Many higher education respondents indicated they tag and classify over 50% of their unstructured data (79%). Compared to many other industry segments, higher education revealed that they do not believe unstructured data needs to be tagged and classified in high numbers (only 14% said over 60% needs to be tagged and classified).

Imperative for Robust Sensitive Content Management in the Higher Education Sector

The Kiteworks 2024 Sensitive Content Communications Report highlights the critical need for robust management of risk and compliance in sensitive content communications in the higher education sector.

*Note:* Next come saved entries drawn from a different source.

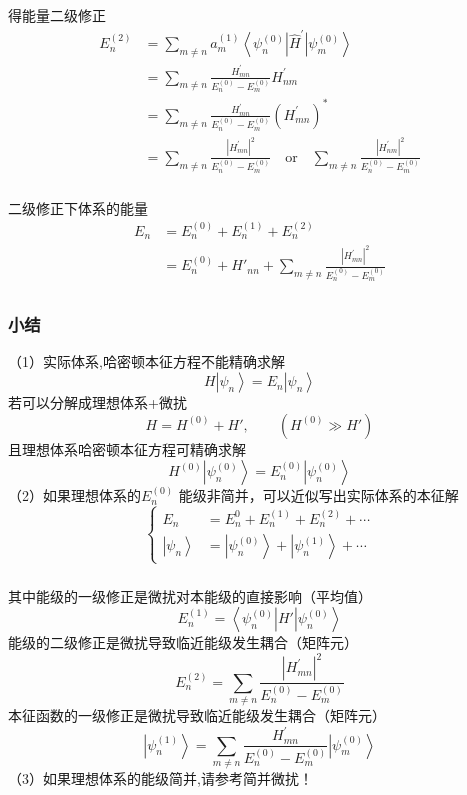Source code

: \begin{frame} 
  \frametitle{}
  得能量二级修正
  \begin{equation*}
    \begin{aligned}
      E_n^{(2)} &= \sum_{m\ne n} a_m^{(1)}\left\langle \psi_n^{(0)}\right|\hat{H}^{\prime} \left|\psi_m^{(0)} \right\rangle \\
      & = \sum_{m\ne n} \frac{H ^{\prime} _{mn}}{E_n^{(0)}-E_m^{(0)}} H^{\prime}_{nm} \\
      &=  \sum_{m\ne n} \frac{H ^{\prime} _{mn}}{E_n^{(0)}-E_m^{(0)}} \left(H^{\prime}_{mn}\right)^* \\
      &= \sum_{m\ne n}  \frac{|H ^{\prime} _{mn}|^2}{E_n^{(0)}-E_m^{(0)}} \quad \text{or} \quad  \sum_{m\ne n}  \frac{|H ^{\prime} _{nm}|^2}{E_n^{(0)}-E_m^{(0)}}
    \end{aligned}  
  \end{equation*}
\end{frame} 

\begin{frame}
  \frametitle{}
二级修正下体系的能量
\[\begin{aligned}
  E_n &= E_n^{(0)} + E_n^{(1)} + E_n^{(2)} \\
   &= E_n^{(0)} + H'_{nn} + \sum_{m\ne n}  \frac{|H ^{\prime} _{mn}|^2}{E_n^{(0)}-E_m^{(0)}} \\ 
\end{aligned} \]
\end{frame} 

\begin{frame}
  \frametitle{小结}
（1）实际体系,哈密顿本征方程不能精确求解
\[ H \left|\psi_n \right\rangle = E_n \left|\psi_n \right\rangle\]
若可以分解成理想体系+微扰
\[ H = H^{(0)} + H', \qquad (H^{(0)} \gg H')\]
且理想体系哈密顿本征方程可精确求解
\[ H^{(0)}\left|\psi ^{(0)} _n \right\rangle = E^{(0)}_n \left|\psi ^{(0)} _n \right\rangle\]
（2）如果理想体系的$ E_n^{(0)} $ 能级非简并，可以近似写出实际体系的本征解
\begin{equation*}
  \boxed{\left\{\begin{aligned}
    E_n &= E_n^{0} + E_n^{(1)} + E_n^{(2)} + \cdots  \\
    \left|\psi_n \right\rangle &= \left|\psi_n^{(0)}\right\rangle +\left|\psi_n^{(1)}\right\rangle + \cdots 
  \end{aligned} \right.}
\end{equation*}    
\end{frame} 

\begin{frame}
  \frametitle{}
  其中能级的一级修正是微扰对本能级的直接影响（平均值）
  $$E_n^{(1)} = \left\langle \psi ^{(0)} _n \right|H' \left|\psi ^{(0)} _n \right\rangle $$
  能级的二级修正是微扰导致临近能级发生耦合（矩阵元）
  $$E_n^{(2)} = \sum_{m\ne n}  \frac{|H ^{\prime} _{mn}|^2}{E_n^{(0)}-E_m^{(0)}} $$
  本征函数的一级修正是微扰导致临近能级发生耦合（矩阵元） 
$$
\left|\psi_n^{(1)}\right\rangle = \sum_{m\ne n} \frac{H^{\prime}_{mn}}{E_n^{(0)}-E_m^{(0)}} \left|\psi_m^{(0)}\right\rangle  
$$ 
（3）如果理想体系的能级简并,请参考简并微扰！
\end{frame} 

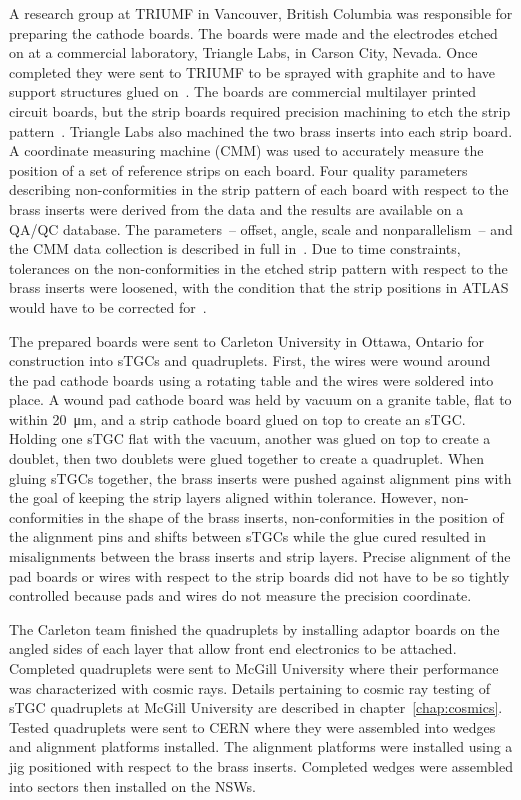 A research group at TRIUMF in Vancouver, British Columbia was responsible for preparing the cathode boards. The boards were made and the electrodes etched on at a commercial laboratory, Triangle Labs, in Carson City, Nevada. Once completed they were sent to TRIUMF to be sprayed with graphite and to have support structures glued on~\cite{carlson_results_2019}. The boards are commercial multilayer printed circuit boards, but the strip boards required precision machining to etch the strip pattern~\cite{nsw_tdr}. Triangle Labs also machined the two brass inserts into each strip board. A coordinate measuring machine (CMM) was used to accurately measure the position of a set of reference strips on each board. Four quality parameters describing non-conformities in the strip pattern of each board with respect to the brass inserts were derived from the data and the results are available on a QA/QC database. The parameters~-- offset, angle, scale and nonparallelism~-- and the CMM data collection is described in full in~\cite{carlson_results_2019}.  Due to time constraints, tolerances on the non-conformities in the etched strip pattern with respect to the brass inserts were loosened, with the condition that the strip positions in ATLAS would have to be corrected for~\cite{carlson_results_2019}. 

The prepared boards were sent to Carleton University in Ottawa, Ontario for construction into sTGCs and quadruplets. First, the wires were wound around the pad cathode boards using a rotating table and the wires were soldered into place. A wound pad cathode board was held by vacuum on a granite table, flat to within \SI{20}{\micro\meter}, and a strip cathode board glued on top to create an sTGC. Holding one sTGC flat with the vacuum, another was glued on top to create a doublet, then two doublets were glued together to create a quadruplet. When gluing sTGCs together, the brass inserts were pushed against alignment pins with the goal of keeping the strip layers aligned within tolerance. However, non-conformities in the shape of the brass inserts, non-conformities in the position of the alignment pins and shifts between sTGCs while the glue cured resulted in misalignments between the brass inserts and strip layers. Precise alignment of the pad boards or wires with respect to the strip boards did not have to be so tightly controlled because pads and wires do not measure the precision coordinate. 

The Carleton team finished the quadruplets by installing adaptor boards on the angled sides of each layer that allow front end electronics to be attached. Completed quadruplets were sent to McGill University where their performance was characterized with cosmic rays. Details pertaining to cosmic ray testing of sTGC quadruplets at McGill University are described in chapter~\ref{chap:cosmics}. Tested quadruplets were sent to CERN where they were assembled into wedges and alignment platforms installed. The alignment platforms were installed using a jig positioned with respect to the brass inserts. Completed wedges were assembled into sectors then installed on the NSWs.

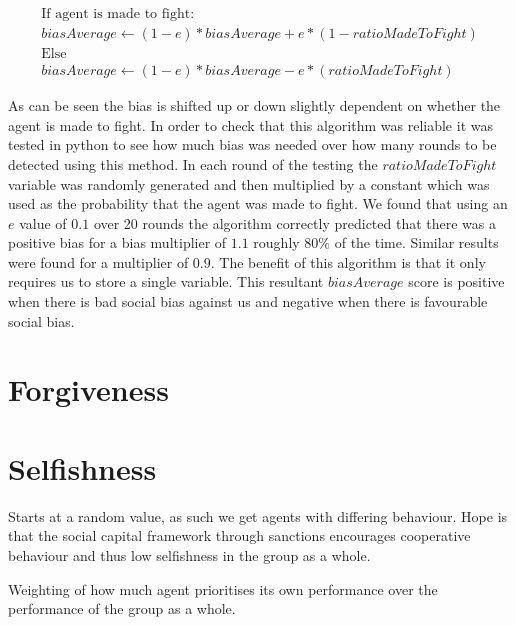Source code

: \begin{align*}
\text{If agent is made to fight:} \\
biasAverage \leftarrow (1-e)*biasAverage + e*(1-ratioMadeToFight) \\
\text{Else} \\
biasAverage \leftarrow (1-e)*biasAverage - e*(ratioMadeToFight)
\end{align*}

As can be seen the bias is shifted up or down slightly dependent on whether the agent is made to fight. In order to check that this algorithm was reliable it was tested in python to see how much bias was needed over how many rounds to be detected using this method. In each round of the testing the $ratioMadeToFight$ variable was randomly generated and then multiplied by a constant which was used as the probability that the agent was made to fight. We found that using an $e$ value of $0.1$ over 20 rounds the algorithm correctly predicted that there was a positive bias for a bias multiplier of $1.1$ roughly $80\%$ of the time. Similar results were found for a multiplier of $0.9$. The benefit of this algorithm is that it only requires us to store a single variable. This resultant $biasAverage$ score is positive when there is bad social bias against us and negative when there is favourable social bias.

\section{Forgiveness}

\section{Selfishness}

Starts at a random value, as such we get agents with differing behaviour. Hope is that the social capital framework through sanctions encourages cooperative behaviour and thus low selfishness in the group as a whole.

Weighting of how much agent prioritises its own performance over the performance of the group as a whole.

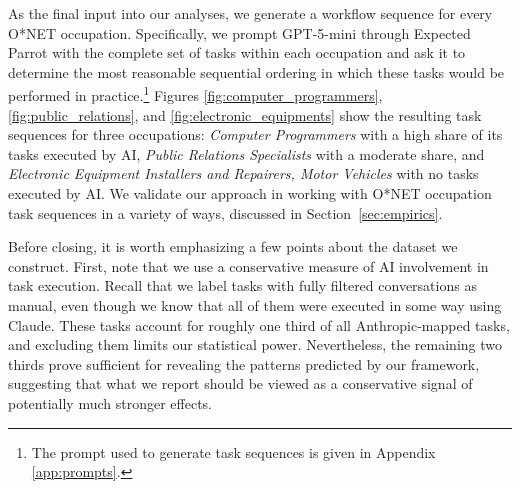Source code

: As the final input into our analyses, we generate a workflow sequence for every O*NET occupation. 
Specifically, we prompt GPT-5-mini through Expected Parrot \citep{Horton2024EDSL} with the complete set of tasks within each occupation and ask it to determine the most reasonable sequential ordering in which these tasks would be performed in practice.\footnote{The prompt used to generate task sequences is given in Appendix \ref{app:prompts}.
}
Figures \ref{fig:computer_programmers}, \ref{fig:public_relations}, and \ref{fig:electronic_equipments} show the resulting task sequences for three occupations: \textit{Computer Programmers} with a high share of its tasks executed by AI, \textit{Public Relations Specialists} with a moderate share, and \textit{Electronic Equipment Installers and Repairers, Motor Vehicles} with no tasks executed by AI.
We validate our approach in working with O*NET occupation task sequences in a variety of ways, discussed in Section~\ref{sec:empirics}.

Before closing, it is worth emphasizing a few points about the dataset we construct.
First, note that we use a conservative measure of AI involvement in task execution.
Recall that we label tasks with fully filtered conversations as manual, even though we know that all of them were executed in some way using Claude.
These tasks account for roughly one third of all Anthropic-mapped tasks, and excluding them limits our statistical power.
Nevertheless, the remaining two thirds prove sufficient for revealing the patterns predicted by our framework, suggesting that what we report should be viewed as a conservative signal of potentially much stronger effects.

Protecting the personal data of students, faculty, and staff is certainly an important part of the charge of higher education institutions. Thus, it is no surprise that higher education respondents listed personally identifiable information (PII) more often than other data types (58% listed it first or second). Yet, at the same time, protecting sensitive data related to corporate IP and secrets is even more important; 50% of higher education respondents listed it as their first- or second-highest data-type risk.

Operationally, higher education institutions spend a lot of time managing logs generated by the numerous communication tools they use to share and send sensitive content. 58% of respondents must reconcile over 11 (10 percentage points higher than the average of all respondents). 9% of higher education respondents did not know how many logs must be reconciled. Compared to other industry sectors, higher education spends more time aggregating logs used to prep for compliance reports—49% spend 2,000 hours annually on these reports.

¹ “2024 Data Breach Investigations Report,” Verizon, May 2024.